• **Task details**: Set every record down again exactly. Do not carry over the pictures.

Dataset entries:

——————

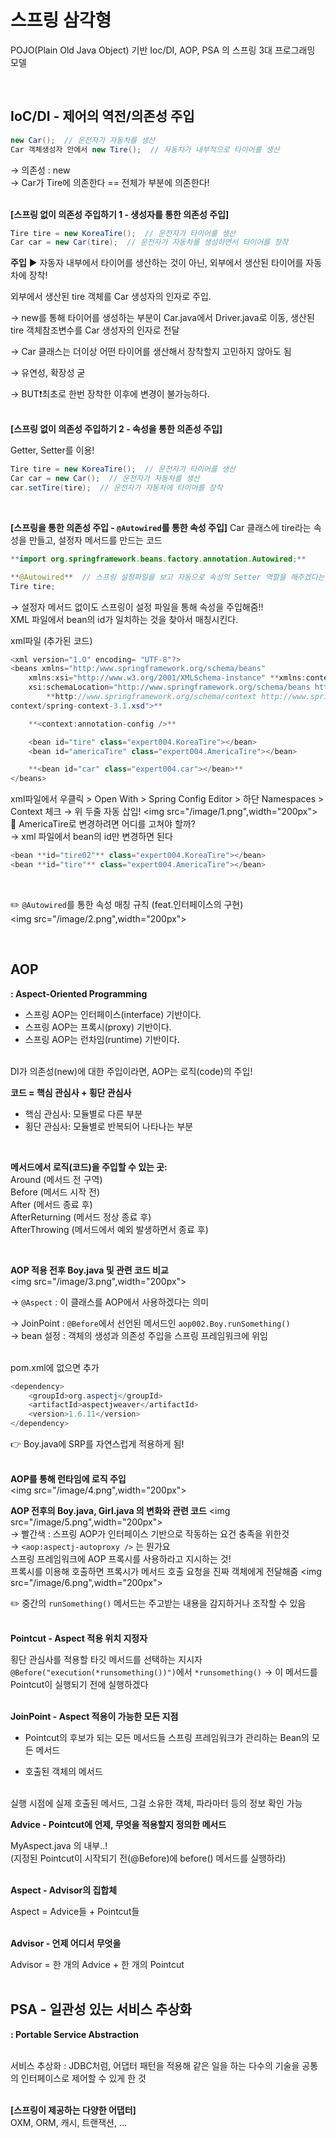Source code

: # 스프링 삼각형

POJO(Plain Old Java Object) 기반 Ioc/DI, AOP, PSA 의 스프링 3대 프로그래밍 모델

<br>

## IoC/DI - 제어의 역전/의존성 주입

```java
new Car();  // 운전자가 자동차를 생산
Car 객체생성자 안에서 new Tire();  // 자동차가 내부적으로 타이어를 생산
```

→ 의존성 : new  
→ Car가 Tire에 의존한다 == 전체가 부분에 의존한다!  
<br>

**[스프링 없이 의존성 주입하기 1 - 생성자를 통한 의존성 주입]**

```java
Tire tire = new KoreaTire();  // 운전자가 타이어를 생산
Car car = new Car(tire);  // 운전자가 자동차를 생성하면서 타이어를 장착
```

**주입** ► 자동자 내부에서 타이어를 생산하는 것이 아닌,
외부에서 생산된 타이어를 자동차에 장착!

외부에서 생산된 tire 객체를 Car 생성자의 인자로 주입.

→ new를 통해 타이어를 생성하는 부분이 Car.java에서 Driver.java로 이동,
생산된 tire 객체참조변수를 Car 생성자의 인자로 전달

→ Car 클래스는 더이상 어떤 타이어를 생산해서 장착할지 고민하지 않아도 됨

→ 유연성, 확장성 굳

→ BUT❗️최초로 한번 장착한 이후에 변경이 불가능하다.  
<br>

**[스프링 없이 의존성 주입하기 2 - 속성을 통한 의존성 주입]**

Getter, Setter를 이용!

```java
Tire tire = new KoreaTire();  // 운전자가 타이어를 생산
Car car = new Car();  // 운전자가 자동차를 생산
car.setTire(tire);  // 운전자가 자동차에 타이어를 장착
```

<br>

**[스프링을 통한 의존성 주입 - `@Autowired`를 통한 속성 주입]**
Car 클래스에 tire라는 속성을 만들고, 설정자 메서드를 만드는 코드

```java
**import org.springframework.beans.factory.annotation.Autowired;**

**@Autowired**  // 스프링 설정파일을 보고 자동으로 속성의 Setter 역할을 해주겠다는 의미
Tire tire;
```

→ 설정자 메서드 없이도 스프링이 설정 파일을 통해 속성을 주입해줌!!  
 XML 파일에서 bean의 id가 일치하는 것을 찾아서 매칭시킨다.

xml파일 (추가된 코드)

```java
<xml version="1.O" encoding= "UTF-8"?>
<beans xmlns="http:/www.springframework.org/schema/beans"
	xmlns:xsi="http://www.w3.org/2001/XMLSchema-instance" **xmlns:context="http://www.springframework.org/schema/context"**
	xsi:schemaLocation="http://www.springframework.org/schema/beans http://www.springframework.org/schema/beans/spring-beans.xsd
		**http://www.springframework.org/schema/context http://www.springframework.org/schema/
context/spring-context-3.1.xsd">**

	**<context:annotation-config />**

	<bean id="tire" class="expert004.KoreaTire"></bean>
	<bean id="americaTire" class="expert004.AmericaTire"></bean>

	**<bean id="car" class="expert004.car"></bean>**
</beans>
```

xml파일에서 우클릭 > Open With > Spring Config Editor > 하단 Namespaces > Context 체크 → 위 두줄 자동 삽입!
<img src="/image/1.png",width="200px">
<br>
🧐 AmericaTire로 변경하려면 어디를 고쳐야 할까?  
→ xml 파일에서 bean의 id만 변경하면 된다

```java
<bean **id="tire02"** class="expert004.KoreaTire"></bean>
<bean **id="tire"** class="expert004.AmericaTire"></bean>
```

<br>

✏️ `@Autowired`를 통한 속성 매칭 규칙 (feat.인터페이스의 구현)  
<img src="/image/2.png",width="200px">

<br>

## AOP

**: Aspect-Oriented Programming**

- 스프링 AOP는 인터페이스(interface) 기반이다.
- 스프링 AOP는 프록시(proxy) 기반이다.
- 스프링 AOP는 런차임(runtime) 기반이다.

<br>
DI가 의존성(new)에 대한 주입이라면,  
AOP는 로직(code)의 주입!

<br>

**코드 = 핵심 관심사 + 횡단 관심사**

- 핵심 관심사: 모듈별로 다른 부분
- 횡단 관심사: 모듈별로 반복되어 나타나는 부분

<br>

**메서드에서 로직(코드)을 주입할 수 있는 곳:**  
Around (메서드 전 구역)  
Before (메서드 시작 전)  
After (메서드 종료 후)  
AfterReturning (메서드 정상 종료 후)  
AfterThrowing (메서드에서 예외 발생하면서 종료 후)

<br>

**AOP 적용 전후 Boy.java 및 관련 코드 비교**  
<img src="/image/3.png",width="200px">

→ `@Aspect` : 이 클래스를 AOP에서 사용하겠다는 의미

→ JoinPoint : `@Before`에서 선언된 메서드인 `aop002.Boy.runSomething()`  
→ bean 설정 : 객체의 생성과 의존성 주입을 스프링 프레임워크에 위임  
<br>

pom.xml에 없으면 추가

```java
<dependency>
	<groupId>org.aspectj</groupId>
	<artifactId>aspectjweaver</artifactId>
	<version>1.6.11</version>
</dependency>
```

👉 Boy.java에 SRP를 자연스럽게 적용하게 됨!  
<br>

**AOP를 통해 런타임에 로직 주입**  
<img src="/image/4.png",width="200px">
<br>

**AOP 전후의 Boy.java, Girl.java 의 변화와 관련 코드**
<img src="/image/5.png",width="200px">
<br>
→ 빨간색 : 스프링 AOP가 인터페이스 기반으로 작동하는 요건 충족을 위한것  
→ `<aop:aspectj-autoproxy />` 는 뭔가요  
스프링 프레임워크에 AOP 프록시를 사용하라고 지시하는 것!  
프록시를 이용해 호출하면 프록시가 메서드 호출 요청을 진짜 객체에게 전달해줌
<img src="/image/6.png",width="200px">

✏️ 중간의 `runSomething()` 메서드는 주고받는 내용을 감지하거나 조작할 수 있음  
<br>

**Pointcut - Aspect 적용 위치 지정자**

횡단 관심사를 적용할 타깃 메서드를 선택하는 지시자  
`@Before("execution(*runsomething())")`에서 `*runsomething()`
→ 이 메서드를 Pointcut이 실행되기 전에 실행하겠다  
<br>

**JoinPoint - Aspect 적용이 가능한 모든 지점**

- Pointcut의 후보가 되는 모든 메서드들
  스프링 프레임워크가 관리하는 Bean의 모든 메서드

- 호출된 객체의 메서드

<br>
실행 시점에 실제 호출된 메서드, 그걸 소유한 객체, 파라마터 등의 정보 확인 가능  
<br>

**Advice - Pointcut에 언제, 무엇을 적용할지 정의한 메서드**

MyAspect.java 의 내부..!  
(지정된 Pointcut이 시작되기 전(@Before)에 before() 메서드를 실행하라)  
<br>

**Aspect - Advisor의 집합체**

Aspect = Advice들 + Pointcut들  
<br>

**Advisor - 언제 어디서 무엇을**

Advisor = 한 개의 Advice + 한 개의 Pointcut  
<br>

## PSA - 일관성 있는 서비스 추상화

**: Portable Service Abstraction**  
<br>

서비스 추상화 : JDBC처럼, 어댑터 패턴을 적용해 같은 일을 하는 다수의 기술을 공통의 인터페이스로 제어할 수 있게 한 것  
<br>

**[스프링이 제공하는 다양한 어댑터]**  
OXM, ORM, 캐시, 트랜잭션, …  
<br>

——————

• **Written solution**:
Source code

: # 스프링 삼각형

POJO(Plain Old Java Object) 기반 Ioc/DI, AOP, PSA 의 스프링 3대 프로그래밍 모델

<br>

## IoC/DI - 제어의 역전/의존성 주입

```java
new Car();  // 운전자가 자동차를 생산
Car 객체생성자 안에서 new Tire();  // 자동차가 내부적으로 타이어를 생산
```

→ 의존성 : new  
→ Car가 Tire에 의존한다 == 전체가 부분에 의존한다!  
<br>

**[스프링 없이 의존성 주입하기 1 - 생성자를 통한 의존성 주입]**

```java
Tire tire = new KoreaTire();  // 운전자가 타이어를 생산
Car car = new Car(tire);  // 운전자가 자동차를 생성하면서 타이어를 장착
```

**주입** ► 자동자 내부에서 타이어를 생산하는 것이 아닌,
외부에서 생산된 타이어를 자동차에 장착!

외부에서 생산된 tire 객체를 Car 생성자의 인자로 주입.

→ new를 통해 타이어를 생성하는 부분이 Car.java에서 Driver.java로 이동,
생산된 tire 객체참조변수를 Car 생성자의 인자로 전달

→ Car 클래스는 더이상 어떤 타이어를 생산해서 장착할지 고민하지 않아도 됨

→ 유연성, 확장성 굳

→ BUT❗️최초로 한번 장착한 이후에 변경이 불가능하다.  
<br>

**[스프링 없이 의존성 주입하기 2 - 속성을 통한 의존성 주입]**

Getter, Setter를 이용!

```java
Tire tire = new KoreaTire();  // 운전자가 타이어를 생산
Car car = new Car();  // 운전자가 자동차를 생산
car.setTire(tire);  // 운전자가 자동차에 타이어를 장착
```

<br>

**[스프링을 통한 의존성 주입 - `@Autowired`를 통한 속성 주입]**
Car 클래스에 tire라는 속성을 만들고, 설정자 메서드를 만드는 코드

```java
**import org.springframework.beans.factory.annotation.Autowired;**

**@Autowired**  // 스프링 설정파일을 보고 자동으로 속성의 Setter 역할을 해주겠다는 의미
Tire tire;
```

→ 설정자 메서드 없이도 스프링이 설정 파일을 통해 속성을 주입해줌!!  
 XML 파일에서 bean의 id가 일치하는 것을 찾아서 매칭시킨다.

xml파일 (추가된 코드)

```java
<xml version="1.O" encoding= "UTF-8"?>
<beans xmlns="http:/www.springframework.org/schema/beans"
	xmlns:xsi="http://www.w3.org/2001/XMLSchema-instance" **xmlns:context="http://www.springframework.org/schema/context"**
	xsi:schemaLocation="http://www.springframework.org/schema/beans http://www.springframework.org/schema/beans/spring-beans.xsd
		**http://www.springframework.org/schema/context http://www.springframework.org/schema/
context/spring-context-3.1.xsd">**

	**<context:annotation-config />**

	<bean id="tire" class="expert004.KoreaTire"></bean>
	<bean id="americaTire" class="expert004.AmericaTire"></bean>

	**<bean id="car" class="expert004.car"></bean>**
</beans>
```

xml파일에서 우클릭 > Open With > Spring Config Editor > 하단 Namespaces > Context 체크 → 위 두줄 자동 삽입!
<img src="/image/1.png",width="200px">
<br>
🧐 AmericaTire로 변경하려면 어디를 고쳐야 할까?  
→ xml 파일에서 bean의 id만 변경하면 된다

```java
<bean **id="tire02"** class="expert004.KoreaTire"></bean>
<bean **id="tire"** class="expert004.AmericaTire"></bean>
```

<br>

✏️ `@Autowired`를 통한 속성 매칭 규칙 (feat.인터페이스의 구현)  
<img src="/image/2.png",width="200px">

<br>

## AOP

**: Aspect-Oriented Programming**

- 스프링 AOP는 인터페이스(interface) 기반이다.
- 스프링 AOP는 프록시(proxy) 기반이다.
- 스프링 AOP는 런차임(runtime) 기반이다.

<br>
DI가 의존성(new)에 대한 주입이라면,  
AOP는 로직(code)의 주입!

<br>

**코드 = 핵심 관심사 + 횡단 관심사**

- 핵심 관심사: 모듈별로 다른 부분
- 횡단 관심사: 모듈별로 반복되어 나타나는 부분

<br>

**메서드에서 로직(코드)을 주입할 수 있는 곳:**  
Around (메서드 전 구역)  
Before (메서드 시작 전)  
After (메서드 종료 후)  
AfterReturning (메서드 정상 종료 후)  
AfterThrowing (메서드에서 예외 발생하면서 종료 후)

<br>

**AOP 적용 전후 Boy.java 및 관련 코드 비교**  
<img src="/image/3.png",width="200px">

→ `@Aspect` : 이 클래스를 AOP에서 사용하겠다는 의미

→ JoinPoint : `@Before`에서 선언된 메서드인 `aop002.Boy.runSomething()`  
→ bean 설정 : 객체의 생성과 의존성 주입을 스프링 프레임워크에 위임  
<br>

pom.xml에 없으면 추가

```java
<dependency>
	<groupId>org.aspectj</groupId>
	<artifactId>aspectjweaver</artifactId>
	<version>1.6.11</version>
</dependency>
```

👉 Boy.java에 SRP를 자연스럽게 적용하게 됨!  
<br>

**AOP를 통해 런타임에 로직 주입**  
<img src="/image/4.png",width="200px">
<br>

**AOP 전후의 Boy.java, Girl.java 의 변화와 관련 코드**
<img src="/image/5.png",width="200px">
<br>
→ 빨간색 : 스프링 AOP가 인터페이스 기반으로 작동하는 요건 충족을 위한것  
→ `<aop:aspectj-autoproxy />` 는 뭔가요  
스프링 프레임워크에 AOP 프록시를 사용하라고 지시하는 것!  
프록시를 이용해 호출하면 프록시가 메서드 호출 요청을 진짜 객체에게 전달해줌
<img src="/image/6.png",width="200px">

✏️ 중간의 `runSomething()` 메서드는 주고받는 내용을 감지하거나 조작할 수 있음  
<br>

**Pointcut - Aspect 적용 위치 지정자**

횡단 관심사를 적용할 타깃 메서드를 선택하는 지시자  
`@Before("execution(*runsomething())")`에서 `*runsomething()`
→ 이 메서드를 Pointcut이 실행되기 전에 실행하겠다  
<br>

**JoinPoint - Aspect 적용이 가능한 모든 지점**

- Pointcut의 후보가 되는 모든 메서드들
  스프링 프레임워크가 관리하는 Bean의 모든 메서드

- 호출된 객체의 메서드

<br>
실행 시점에 실제 호출된 메서드, 그걸 소유한 객체, 파라마터 등의 정보 확인 가능  
<br>

**Advice - Pointcut에 언제, 무엇을 적용할지 정의한 메서드**

MyAspect.java 의 내부..!  
(지정된 Pointcut이 시작되기 전(@Before)에 before() 메서드를 실행하라)  
<br>

**Aspect - Advisor의 집합체**

Aspect = Advice들 + Pointcut들  
<br>

**Advisor - 언제 어디서 무엇을**

Advisor = 한 개의 Advice + 한 개의 Pointcut  
<br>

## PSA - 일관성 있는 서비스 추상화

**: Portable Service Abstraction**  
<br>

서비스 추상화 : JDBC처럼, 어댑터 패턴을 적용해 같은 일을 하는 다수의 기술을 공통의 인터페이스로 제어할 수 있게 한 것  
<br>

**[스프링이 제공하는 다양한 어댑터]**  
OXM, ORM, 캐시, 트랜잭션, …  
<br>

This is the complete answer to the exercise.